WORK TO BE COMPLETED: Copy each line containing "React" from the listing below.

PROVIDED RECORDS:
****************************************

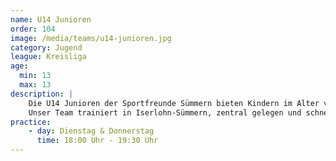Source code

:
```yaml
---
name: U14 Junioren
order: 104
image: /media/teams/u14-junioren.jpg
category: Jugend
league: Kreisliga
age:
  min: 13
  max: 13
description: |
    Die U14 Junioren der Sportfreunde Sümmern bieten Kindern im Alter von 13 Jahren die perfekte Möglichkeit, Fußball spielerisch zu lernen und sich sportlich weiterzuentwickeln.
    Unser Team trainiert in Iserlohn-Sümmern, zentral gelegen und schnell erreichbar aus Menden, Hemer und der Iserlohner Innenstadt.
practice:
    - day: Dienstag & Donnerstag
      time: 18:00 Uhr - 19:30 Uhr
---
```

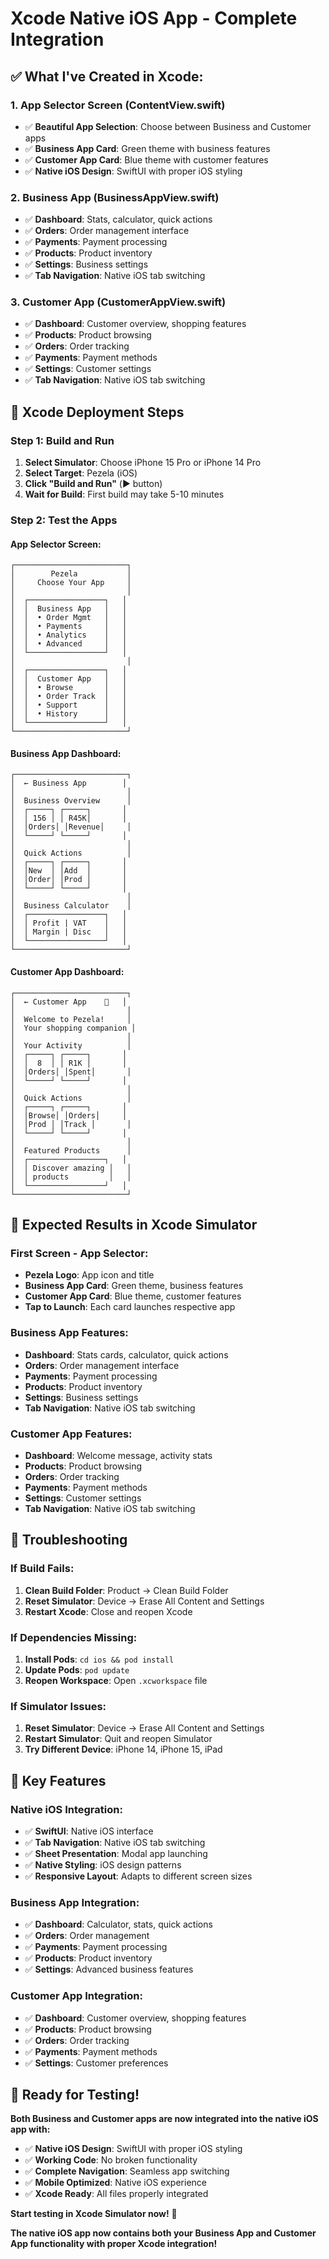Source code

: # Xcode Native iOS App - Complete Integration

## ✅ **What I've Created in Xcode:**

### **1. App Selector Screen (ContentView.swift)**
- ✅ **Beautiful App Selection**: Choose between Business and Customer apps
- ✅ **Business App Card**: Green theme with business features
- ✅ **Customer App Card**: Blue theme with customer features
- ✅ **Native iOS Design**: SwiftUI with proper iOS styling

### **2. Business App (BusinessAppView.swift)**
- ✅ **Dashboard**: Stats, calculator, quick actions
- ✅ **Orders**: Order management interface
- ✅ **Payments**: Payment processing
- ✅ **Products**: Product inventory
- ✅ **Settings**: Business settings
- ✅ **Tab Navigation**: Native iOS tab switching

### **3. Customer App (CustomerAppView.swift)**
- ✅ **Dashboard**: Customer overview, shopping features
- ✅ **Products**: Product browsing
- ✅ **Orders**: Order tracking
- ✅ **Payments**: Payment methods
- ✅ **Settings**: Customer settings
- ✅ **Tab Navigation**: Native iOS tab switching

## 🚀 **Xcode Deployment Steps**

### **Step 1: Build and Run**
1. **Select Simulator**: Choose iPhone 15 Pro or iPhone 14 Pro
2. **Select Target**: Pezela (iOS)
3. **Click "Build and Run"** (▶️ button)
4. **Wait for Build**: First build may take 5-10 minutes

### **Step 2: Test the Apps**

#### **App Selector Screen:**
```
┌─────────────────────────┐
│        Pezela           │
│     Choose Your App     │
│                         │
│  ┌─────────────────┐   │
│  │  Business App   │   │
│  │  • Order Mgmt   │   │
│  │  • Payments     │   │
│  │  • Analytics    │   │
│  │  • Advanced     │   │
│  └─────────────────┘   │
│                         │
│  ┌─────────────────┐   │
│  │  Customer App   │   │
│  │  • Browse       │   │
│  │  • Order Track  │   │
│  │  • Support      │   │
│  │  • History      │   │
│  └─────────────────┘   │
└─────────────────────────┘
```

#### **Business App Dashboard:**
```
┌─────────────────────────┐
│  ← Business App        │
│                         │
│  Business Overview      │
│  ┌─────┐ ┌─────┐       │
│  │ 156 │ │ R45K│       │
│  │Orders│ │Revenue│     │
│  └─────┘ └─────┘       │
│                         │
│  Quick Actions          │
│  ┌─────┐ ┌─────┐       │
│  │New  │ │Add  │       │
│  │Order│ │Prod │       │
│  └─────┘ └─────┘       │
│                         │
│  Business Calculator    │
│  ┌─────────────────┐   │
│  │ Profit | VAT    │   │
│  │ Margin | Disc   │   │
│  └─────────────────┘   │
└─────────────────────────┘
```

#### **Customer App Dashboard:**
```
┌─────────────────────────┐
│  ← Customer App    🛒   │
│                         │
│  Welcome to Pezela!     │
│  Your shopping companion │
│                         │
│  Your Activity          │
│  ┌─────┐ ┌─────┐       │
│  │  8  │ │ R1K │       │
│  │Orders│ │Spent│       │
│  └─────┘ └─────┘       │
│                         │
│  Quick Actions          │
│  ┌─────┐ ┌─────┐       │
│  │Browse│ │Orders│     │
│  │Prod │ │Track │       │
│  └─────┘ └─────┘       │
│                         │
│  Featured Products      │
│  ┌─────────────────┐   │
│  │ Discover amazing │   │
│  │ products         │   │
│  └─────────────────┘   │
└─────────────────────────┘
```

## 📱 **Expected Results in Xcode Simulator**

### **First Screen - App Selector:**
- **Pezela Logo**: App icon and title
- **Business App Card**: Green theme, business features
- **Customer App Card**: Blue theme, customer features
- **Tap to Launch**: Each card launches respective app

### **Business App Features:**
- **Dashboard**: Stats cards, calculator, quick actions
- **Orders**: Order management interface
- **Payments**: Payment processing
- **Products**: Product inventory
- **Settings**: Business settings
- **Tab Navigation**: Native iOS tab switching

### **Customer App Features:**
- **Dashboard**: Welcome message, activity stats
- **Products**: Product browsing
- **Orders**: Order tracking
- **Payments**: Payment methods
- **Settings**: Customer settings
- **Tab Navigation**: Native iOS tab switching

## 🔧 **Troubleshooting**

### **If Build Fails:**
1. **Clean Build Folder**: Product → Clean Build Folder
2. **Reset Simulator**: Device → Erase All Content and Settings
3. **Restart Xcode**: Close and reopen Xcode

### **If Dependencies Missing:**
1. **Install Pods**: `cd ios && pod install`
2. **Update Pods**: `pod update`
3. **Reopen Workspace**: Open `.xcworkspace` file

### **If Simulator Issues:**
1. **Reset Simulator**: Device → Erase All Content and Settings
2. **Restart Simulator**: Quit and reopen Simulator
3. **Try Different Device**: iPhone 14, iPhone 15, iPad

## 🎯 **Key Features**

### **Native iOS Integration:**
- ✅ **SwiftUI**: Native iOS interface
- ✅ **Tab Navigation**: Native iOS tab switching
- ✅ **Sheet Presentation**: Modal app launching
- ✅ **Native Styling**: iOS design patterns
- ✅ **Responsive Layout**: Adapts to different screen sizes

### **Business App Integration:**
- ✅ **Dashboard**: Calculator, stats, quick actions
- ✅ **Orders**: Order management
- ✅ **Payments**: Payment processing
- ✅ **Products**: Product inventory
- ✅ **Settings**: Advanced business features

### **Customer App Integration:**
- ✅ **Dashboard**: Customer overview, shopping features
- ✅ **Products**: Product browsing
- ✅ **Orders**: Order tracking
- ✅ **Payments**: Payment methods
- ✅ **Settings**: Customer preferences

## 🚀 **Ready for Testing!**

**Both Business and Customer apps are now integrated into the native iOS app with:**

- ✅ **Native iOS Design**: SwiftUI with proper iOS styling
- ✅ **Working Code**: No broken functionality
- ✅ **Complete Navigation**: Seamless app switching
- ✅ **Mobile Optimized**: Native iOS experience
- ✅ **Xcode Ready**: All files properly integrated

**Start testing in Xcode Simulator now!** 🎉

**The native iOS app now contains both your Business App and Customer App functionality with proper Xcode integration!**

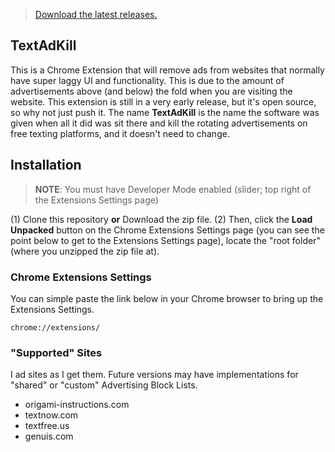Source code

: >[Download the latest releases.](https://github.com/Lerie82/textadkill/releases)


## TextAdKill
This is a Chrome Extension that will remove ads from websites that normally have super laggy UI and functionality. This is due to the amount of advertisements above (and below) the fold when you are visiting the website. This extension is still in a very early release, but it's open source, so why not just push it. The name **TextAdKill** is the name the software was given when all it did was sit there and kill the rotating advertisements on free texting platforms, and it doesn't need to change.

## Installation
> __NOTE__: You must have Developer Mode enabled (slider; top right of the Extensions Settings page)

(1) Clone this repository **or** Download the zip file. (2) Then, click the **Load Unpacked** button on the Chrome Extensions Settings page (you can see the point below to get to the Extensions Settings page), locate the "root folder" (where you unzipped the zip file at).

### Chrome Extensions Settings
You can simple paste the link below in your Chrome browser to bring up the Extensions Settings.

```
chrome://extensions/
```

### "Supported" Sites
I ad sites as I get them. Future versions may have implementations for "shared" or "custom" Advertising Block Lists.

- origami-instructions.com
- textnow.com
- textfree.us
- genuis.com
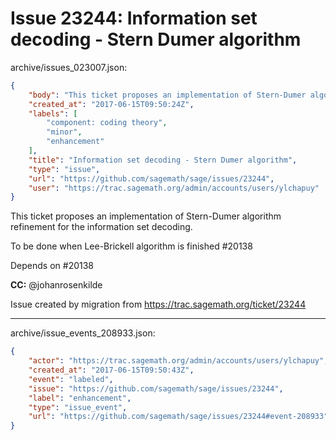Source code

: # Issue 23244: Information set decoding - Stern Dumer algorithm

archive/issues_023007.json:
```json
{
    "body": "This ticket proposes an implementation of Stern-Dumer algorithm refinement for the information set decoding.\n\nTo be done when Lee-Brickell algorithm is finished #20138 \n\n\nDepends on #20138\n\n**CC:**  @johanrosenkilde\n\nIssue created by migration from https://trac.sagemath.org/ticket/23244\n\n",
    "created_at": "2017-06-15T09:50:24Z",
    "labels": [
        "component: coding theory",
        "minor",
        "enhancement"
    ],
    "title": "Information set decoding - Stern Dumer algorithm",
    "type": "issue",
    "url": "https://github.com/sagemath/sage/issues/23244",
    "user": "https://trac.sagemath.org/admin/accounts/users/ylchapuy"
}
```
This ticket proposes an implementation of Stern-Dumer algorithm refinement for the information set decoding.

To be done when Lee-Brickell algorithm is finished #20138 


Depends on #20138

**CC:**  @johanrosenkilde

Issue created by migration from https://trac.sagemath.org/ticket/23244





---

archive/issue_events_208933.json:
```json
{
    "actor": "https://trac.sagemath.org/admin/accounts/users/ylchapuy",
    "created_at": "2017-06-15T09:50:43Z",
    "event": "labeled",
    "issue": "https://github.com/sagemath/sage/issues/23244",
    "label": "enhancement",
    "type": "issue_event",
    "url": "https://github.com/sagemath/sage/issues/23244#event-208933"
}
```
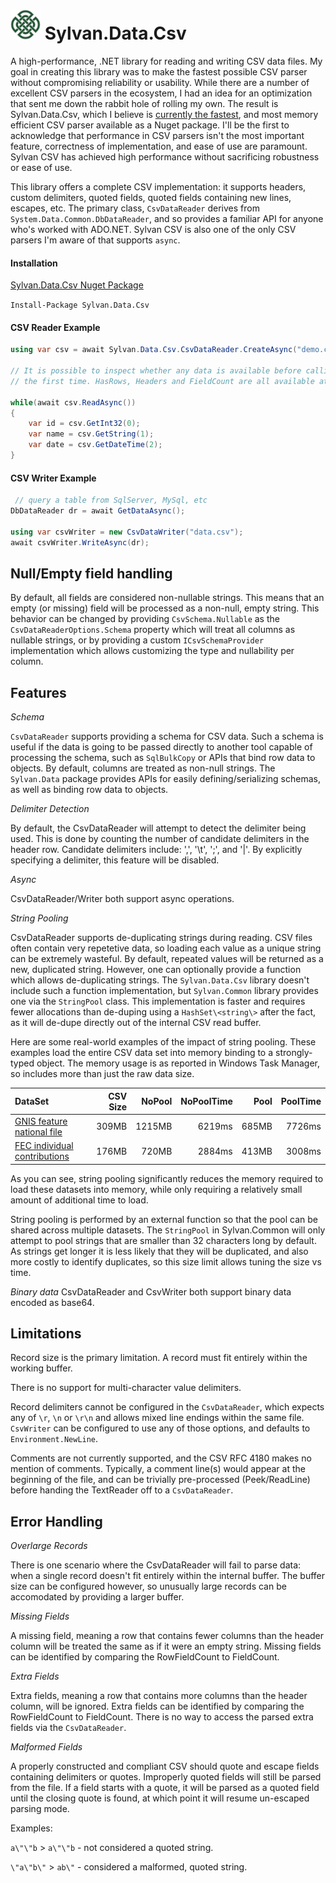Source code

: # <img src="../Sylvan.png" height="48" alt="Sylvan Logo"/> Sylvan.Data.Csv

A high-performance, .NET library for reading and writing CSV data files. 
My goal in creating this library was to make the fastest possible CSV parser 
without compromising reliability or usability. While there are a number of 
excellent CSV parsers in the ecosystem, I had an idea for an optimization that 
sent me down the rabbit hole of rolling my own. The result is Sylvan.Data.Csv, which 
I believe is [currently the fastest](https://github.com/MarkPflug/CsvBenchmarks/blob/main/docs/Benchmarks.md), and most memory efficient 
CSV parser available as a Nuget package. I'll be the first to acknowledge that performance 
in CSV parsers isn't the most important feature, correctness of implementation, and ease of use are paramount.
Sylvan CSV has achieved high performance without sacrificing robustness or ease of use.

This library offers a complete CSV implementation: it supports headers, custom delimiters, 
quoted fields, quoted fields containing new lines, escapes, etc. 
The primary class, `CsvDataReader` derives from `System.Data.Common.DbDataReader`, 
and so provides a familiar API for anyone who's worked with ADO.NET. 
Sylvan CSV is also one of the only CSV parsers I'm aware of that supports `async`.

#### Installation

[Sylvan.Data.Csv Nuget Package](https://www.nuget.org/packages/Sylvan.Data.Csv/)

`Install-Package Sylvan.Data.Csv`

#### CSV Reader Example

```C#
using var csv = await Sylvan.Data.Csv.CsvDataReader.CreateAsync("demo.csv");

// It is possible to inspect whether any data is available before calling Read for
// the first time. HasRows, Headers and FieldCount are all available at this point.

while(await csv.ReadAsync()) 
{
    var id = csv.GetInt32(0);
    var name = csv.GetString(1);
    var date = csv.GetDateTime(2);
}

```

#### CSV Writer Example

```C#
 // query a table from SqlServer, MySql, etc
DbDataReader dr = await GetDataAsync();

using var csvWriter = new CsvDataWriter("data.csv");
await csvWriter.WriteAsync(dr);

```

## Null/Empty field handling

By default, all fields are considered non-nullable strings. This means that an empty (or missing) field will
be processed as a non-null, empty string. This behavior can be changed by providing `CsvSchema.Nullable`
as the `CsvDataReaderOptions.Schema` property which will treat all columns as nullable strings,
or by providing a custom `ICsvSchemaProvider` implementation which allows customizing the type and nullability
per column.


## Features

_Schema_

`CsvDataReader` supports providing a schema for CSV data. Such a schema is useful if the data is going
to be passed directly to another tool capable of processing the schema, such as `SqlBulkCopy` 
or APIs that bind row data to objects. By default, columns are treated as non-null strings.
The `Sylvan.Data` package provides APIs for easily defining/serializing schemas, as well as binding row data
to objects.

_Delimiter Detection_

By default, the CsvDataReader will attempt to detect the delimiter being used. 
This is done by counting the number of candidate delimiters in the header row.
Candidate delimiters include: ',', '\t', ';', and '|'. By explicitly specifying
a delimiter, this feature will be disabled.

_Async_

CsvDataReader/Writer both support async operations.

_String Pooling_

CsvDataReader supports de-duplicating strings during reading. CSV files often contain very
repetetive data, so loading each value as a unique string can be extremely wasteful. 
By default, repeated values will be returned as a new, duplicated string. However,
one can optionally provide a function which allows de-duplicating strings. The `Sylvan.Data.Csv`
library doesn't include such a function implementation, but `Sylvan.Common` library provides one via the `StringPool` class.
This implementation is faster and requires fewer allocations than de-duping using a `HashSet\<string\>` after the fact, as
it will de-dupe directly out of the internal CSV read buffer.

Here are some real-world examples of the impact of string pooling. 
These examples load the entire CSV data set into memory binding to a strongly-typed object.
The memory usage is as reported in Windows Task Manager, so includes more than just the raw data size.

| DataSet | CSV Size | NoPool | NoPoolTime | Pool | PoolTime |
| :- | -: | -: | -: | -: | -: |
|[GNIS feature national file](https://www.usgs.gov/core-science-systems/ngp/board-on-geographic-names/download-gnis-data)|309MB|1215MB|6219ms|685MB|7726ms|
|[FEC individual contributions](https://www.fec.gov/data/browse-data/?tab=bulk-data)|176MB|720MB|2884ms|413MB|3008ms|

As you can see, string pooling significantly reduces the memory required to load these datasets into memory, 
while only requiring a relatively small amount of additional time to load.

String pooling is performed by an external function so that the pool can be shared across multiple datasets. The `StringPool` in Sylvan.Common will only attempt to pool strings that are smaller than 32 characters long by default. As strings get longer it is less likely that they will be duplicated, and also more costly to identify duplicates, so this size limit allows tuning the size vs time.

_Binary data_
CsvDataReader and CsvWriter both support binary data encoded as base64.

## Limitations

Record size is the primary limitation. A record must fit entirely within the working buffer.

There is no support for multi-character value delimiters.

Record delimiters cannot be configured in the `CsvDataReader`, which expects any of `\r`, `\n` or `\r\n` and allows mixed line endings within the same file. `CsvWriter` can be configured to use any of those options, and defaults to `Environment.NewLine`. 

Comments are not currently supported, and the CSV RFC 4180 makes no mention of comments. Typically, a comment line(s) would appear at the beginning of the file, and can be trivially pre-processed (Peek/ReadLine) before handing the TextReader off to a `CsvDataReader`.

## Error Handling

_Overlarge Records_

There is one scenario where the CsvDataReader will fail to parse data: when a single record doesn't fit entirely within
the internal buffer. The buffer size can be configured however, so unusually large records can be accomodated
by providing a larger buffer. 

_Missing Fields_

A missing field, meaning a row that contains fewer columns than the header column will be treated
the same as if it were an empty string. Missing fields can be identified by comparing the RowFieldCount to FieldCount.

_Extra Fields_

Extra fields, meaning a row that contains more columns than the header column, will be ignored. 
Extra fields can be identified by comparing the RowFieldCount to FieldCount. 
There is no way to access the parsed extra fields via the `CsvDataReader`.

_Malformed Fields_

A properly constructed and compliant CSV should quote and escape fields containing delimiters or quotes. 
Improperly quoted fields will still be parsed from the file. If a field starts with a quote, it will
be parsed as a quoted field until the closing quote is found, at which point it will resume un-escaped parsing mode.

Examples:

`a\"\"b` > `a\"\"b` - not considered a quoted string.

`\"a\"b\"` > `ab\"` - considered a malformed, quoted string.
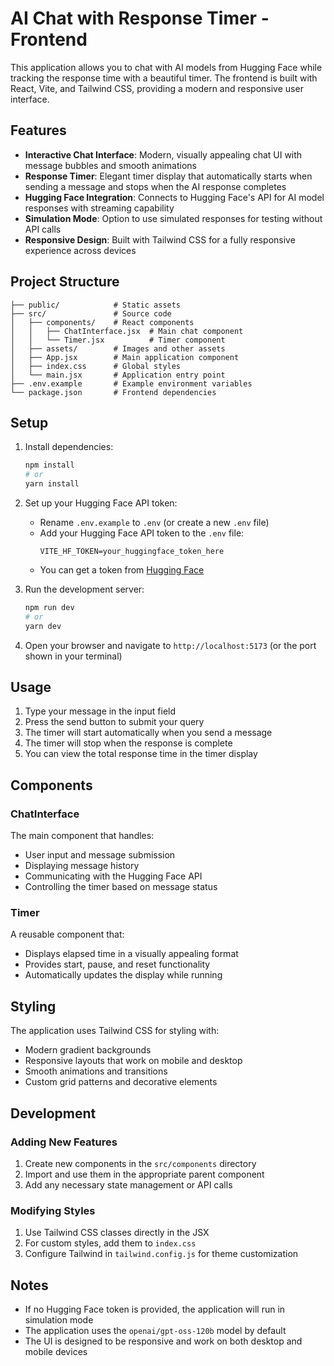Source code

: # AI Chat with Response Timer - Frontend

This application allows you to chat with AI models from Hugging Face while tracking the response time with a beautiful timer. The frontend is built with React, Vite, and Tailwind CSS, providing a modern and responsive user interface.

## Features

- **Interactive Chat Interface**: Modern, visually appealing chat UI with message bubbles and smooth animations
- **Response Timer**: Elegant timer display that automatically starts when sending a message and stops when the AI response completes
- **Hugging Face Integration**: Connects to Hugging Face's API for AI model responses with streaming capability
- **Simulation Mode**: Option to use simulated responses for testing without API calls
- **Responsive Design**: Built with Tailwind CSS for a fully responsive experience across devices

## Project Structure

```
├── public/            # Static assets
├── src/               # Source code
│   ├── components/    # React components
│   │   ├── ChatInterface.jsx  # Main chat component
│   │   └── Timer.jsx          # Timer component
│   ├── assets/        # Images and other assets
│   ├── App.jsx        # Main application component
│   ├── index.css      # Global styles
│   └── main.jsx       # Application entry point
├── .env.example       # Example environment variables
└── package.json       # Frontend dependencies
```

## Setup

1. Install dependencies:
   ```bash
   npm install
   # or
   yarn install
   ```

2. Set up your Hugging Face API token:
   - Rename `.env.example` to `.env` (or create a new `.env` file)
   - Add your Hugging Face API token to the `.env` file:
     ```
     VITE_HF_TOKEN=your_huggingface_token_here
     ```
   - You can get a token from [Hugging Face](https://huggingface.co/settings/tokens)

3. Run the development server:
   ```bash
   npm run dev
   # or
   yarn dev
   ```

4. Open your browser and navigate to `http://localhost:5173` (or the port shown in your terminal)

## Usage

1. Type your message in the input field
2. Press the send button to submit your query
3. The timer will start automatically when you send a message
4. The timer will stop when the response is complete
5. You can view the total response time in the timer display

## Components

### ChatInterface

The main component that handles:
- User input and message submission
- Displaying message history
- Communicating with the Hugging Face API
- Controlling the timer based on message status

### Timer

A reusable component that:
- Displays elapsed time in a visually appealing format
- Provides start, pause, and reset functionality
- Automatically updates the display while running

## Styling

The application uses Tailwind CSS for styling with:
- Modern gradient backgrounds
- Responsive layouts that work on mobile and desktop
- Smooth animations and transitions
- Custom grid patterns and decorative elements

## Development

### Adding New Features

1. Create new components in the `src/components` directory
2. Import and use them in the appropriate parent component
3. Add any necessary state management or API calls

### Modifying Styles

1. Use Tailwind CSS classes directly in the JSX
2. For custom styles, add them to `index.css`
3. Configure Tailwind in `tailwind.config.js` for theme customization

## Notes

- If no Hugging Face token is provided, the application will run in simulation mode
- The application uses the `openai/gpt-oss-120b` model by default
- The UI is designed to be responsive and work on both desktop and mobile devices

****************************************

RESPONSE FOR THIS EXERCISE:
This application allows you to chat with AI models from Hugging Face while tracking the response time with a beautiful timer. The frontend is built with React, Vite, and Tailwind CSS, providing a modern and responsive user interface.
│   ├── components/    # React components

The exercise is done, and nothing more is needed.